For the full year, sales and marketing expenses were $66.3 million up about 39% year-on-year. G&A expenses were $23.3 million or 31% of revenue in the fourth quarter that's up from about 15% of revenue in Q4 of last year and 22% revenue last quarter. The increase is primarily due to higher stock-based compensation expense and other one-time cost we incurred during the quarter. For the full year, G&A expenses were $65.5 million or 24% of revenue.

Then moving to profitability, EBITDA was $17.3 million for the fourth quarter, up 24% and $14 million last year. EBITDA margin was 23.2% down 50 basis points from 23.8% in Q4 of last year. For the full year, EBITDA was $57.2 million, an increase of $20 million versus last year. EBITDA margin for the year was 24.3% up 270 basis points from 21.6% in 2012 and notable increase in profitability even as we aggressively invest in our business during the year.

In terms of income taxes, we had a $5.6 million benefit impacting both books and cash tax in the fourth quarter primarily due to lower pretax and our ability income and our ability to utilize certain foreign tax credit and tax incentives.

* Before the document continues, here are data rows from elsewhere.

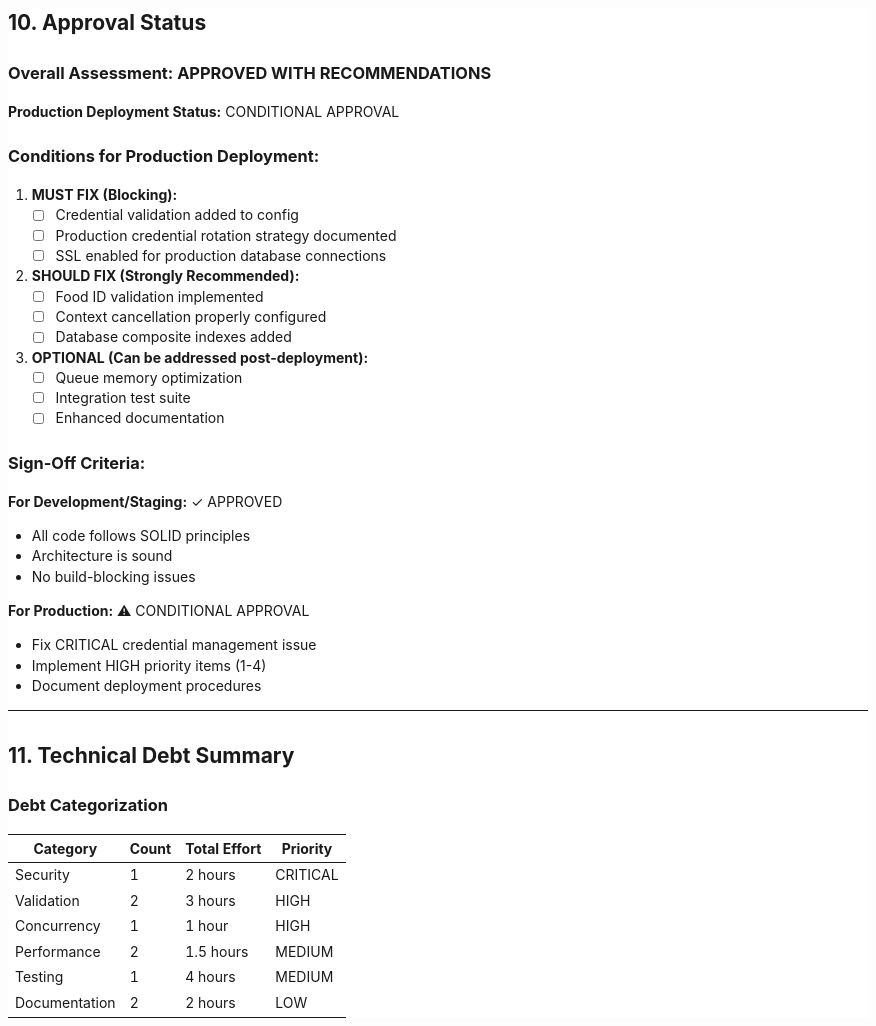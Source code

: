 
## 10. Approval Status

### Overall Assessment: APPROVED WITH RECOMMENDATIONS

**Production Deployment Status:** CONDITIONAL APPROVAL

### Conditions for Production Deployment:

1. **MUST FIX (Blocking):**
   - [ ] Credential validation added to config
   - [ ] Production credential rotation strategy documented
   - [ ] SSL enabled for production database connections

2. **SHOULD FIX (Strongly Recommended):**
   - [ ] Food ID validation implemented
   - [ ] Context cancellation properly configured
   - [ ] Database composite indexes added

3. **OPTIONAL (Can be addressed post-deployment):**
   - [ ] Queue memory optimization
   - [ ] Integration test suite
   - [ ] Enhanced documentation

### Sign-Off Criteria:

**For Development/Staging:** ✓ APPROVED
- All code follows SOLID principles
- Architecture is sound
- No build-blocking issues

**For Production:** ⚠️ CONDITIONAL APPROVAL
- Fix CRITICAL credential management issue
- Implement HIGH priority items (1-4)
- Document deployment procedures

---

## 11. Technical Debt Summary

### Debt Categorization

| Category | Count | Total Effort | Priority |
|----------|-------|--------------|----------|
| Security | 1 | 2 hours | CRITICAL |
| Validation | 2 | 3 hours | HIGH |
| Concurrency | 1 | 1 hour | HIGH |
| Performance | 2 | 1.5 hours | MEDIUM |
| Testing | 1 | 4 hours | MEDIUM |
| Documentation | 2 | 2 hours | LOW |
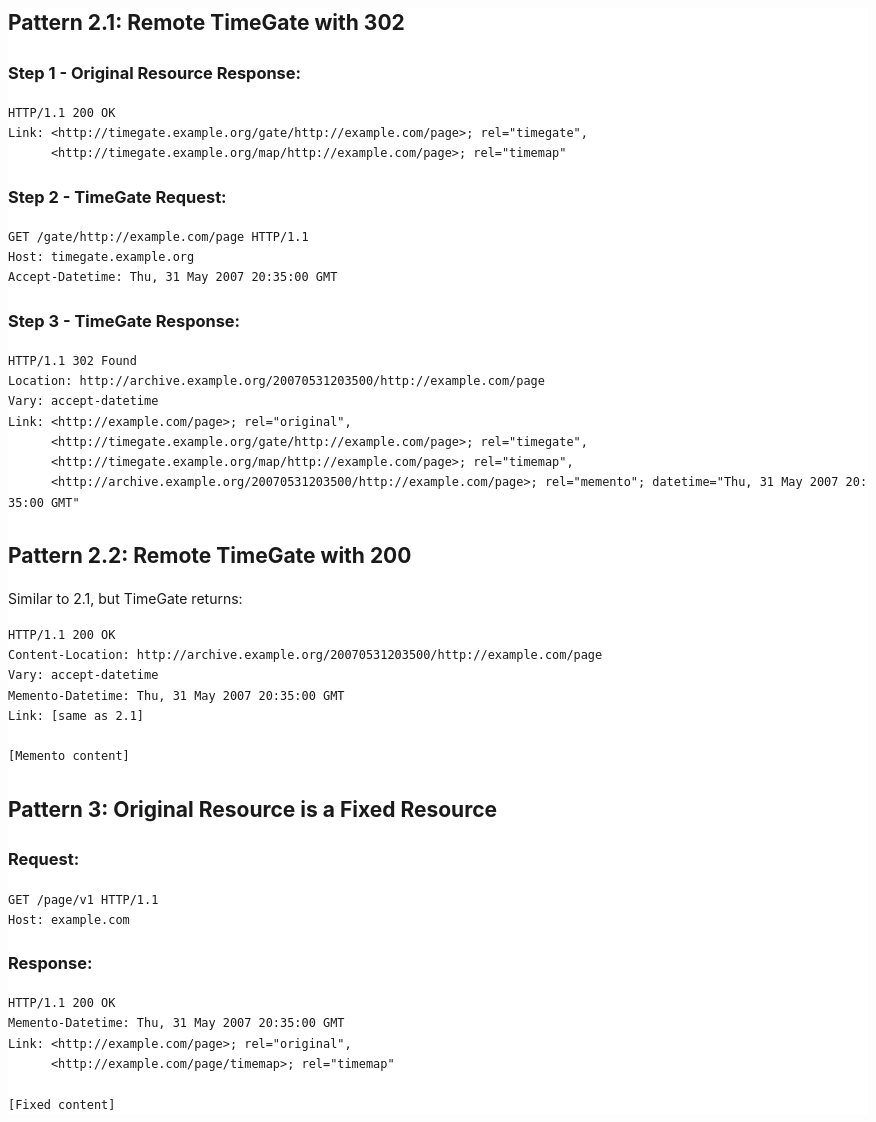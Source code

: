 ## Pattern 2.1: Remote TimeGate with 302

### Step 1 - Original Resource Response:
```http
HTTP/1.1 200 OK
Link: <http://timegate.example.org/gate/http://example.com/page>; rel="timegate",
      <http://timegate.example.org/map/http://example.com/page>; rel="timemap"
```

### Step 2 - TimeGate Request:
```http
GET /gate/http://example.com/page HTTP/1.1
Host: timegate.example.org
Accept-Datetime: Thu, 31 May 2007 20:35:00 GMT
```

### Step 3 - TimeGate Response:
```http
HTTP/1.1 302 Found
Location: http://archive.example.org/20070531203500/http://example.com/page
Vary: accept-datetime
Link: <http://example.com/page>; rel="original",
      <http://timegate.example.org/gate/http://example.com/page>; rel="timegate",
      <http://timegate.example.org/map/http://example.com/page>; rel="timemap",
      <http://archive.example.org/20070531203500/http://example.com/page>; rel="memento"; datetime="Thu, 31 May 2007 20:35:00 GMT"
```

## Pattern 2.2: Remote TimeGate with 200

Similar to 2.1, but TimeGate returns:
```http
HTTP/1.1 200 OK
Content-Location: http://archive.example.org/20070531203500/http://example.com/page
Vary: accept-datetime
Memento-Datetime: Thu, 31 May 2007 20:35:00 GMT
Link: [same as 2.1]

[Memento content]
```

## Pattern 3: Original Resource is a Fixed Resource

### Request:
```http
GET /page/v1 HTTP/1.1
Host: example.com
```

### Response:
```http
HTTP/1.1 200 OK
Memento-Datetime: Thu, 31 May 2007 20:35:00 GMT
Link: <http://example.com/page>; rel="original",
      <http://example.com/page/timemap>; rel="timemap"

[Fixed content]
```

For the full year, income tax expense was $1.7 million representing an effective tax rate about 9%.

For the quarter, our adjusted non-GAAP net income was $12.5 million up 17% sequentially and 37% year-on-year reflecting our strong revenue growth in gross margin. For the full year adjusted non-GAAP net income was $41.8 million up 58% versus last year.

Now turning to the balance sheet and cash metrics. I'm particularly pleased with our cash flow as we generate over $20 million from cash flow from operations during the fourth quarter. For the full year, cash flow from operations increased 427% to a record $69.6 million. Now, while we don't revise specific guidance for cash flows, we believed we are running this business in such a manner that we can expect meaningful and sustainable cash flow going forward.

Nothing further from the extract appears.